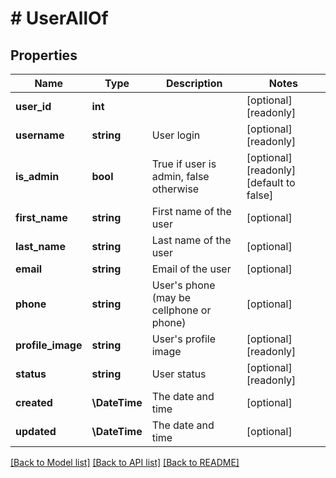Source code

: # # UserAllOf

## Properties

Name | Type | Description | Notes
------------ | ------------- | ------------- | -------------
**user_id** | **int** |  | [optional] [readonly]
**username** | **string** | User login | [optional] [readonly]
**is_admin** | **bool** | True if user is admin, false otherwise | [optional] [readonly] [default to false]
**first_name** | **string** | First name of the user | [optional]
**last_name** | **string** | Last name of the user | [optional]
**email** | **string** | Email of the user | [optional]
**phone** | **string** | User&#39;s phone (may be cellphone or phone) | [optional]
**profile_image** | **string** | User&#39;s profile image | [optional] [readonly]
**status** | **string** | User status | [optional] [readonly]
**created** | **\DateTime** | The date and time | [optional]
**updated** | **\DateTime** | The date and time | [optional]

[[Back to Model list]](../../README.md#models) [[Back to API list]](../../README.md#endpoints) [[Back to README]](../../README.md)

§ Activity
From the data above, show each line that contains "optional".

§ Response to the exercise
**user_id** | **int** |  | [optional] [readonly]
**username** | **string** | User login | [optional] [readonly]
**is_admin** | **bool** | True if user is admin, false otherwise | [optional] [readonly] [default to false]
**first_name** | **string** | First name of the user | [optional]
**last_name** | **string** | Last name of the user | [optional]
**email** | **string** | Email of the user | [optional]
**phone** | **string** | User&#39;s phone (may be cellphone or phone) | [optional]
**profile_image** | **string** | User&#39;s profile image | [optional] [readonly]
**status** | **string** | User status | [optional] [readonly]
**created** | **\DateTime** | The date and time | [optional]
**updated** | **\DateTime** | The date and time | [optional]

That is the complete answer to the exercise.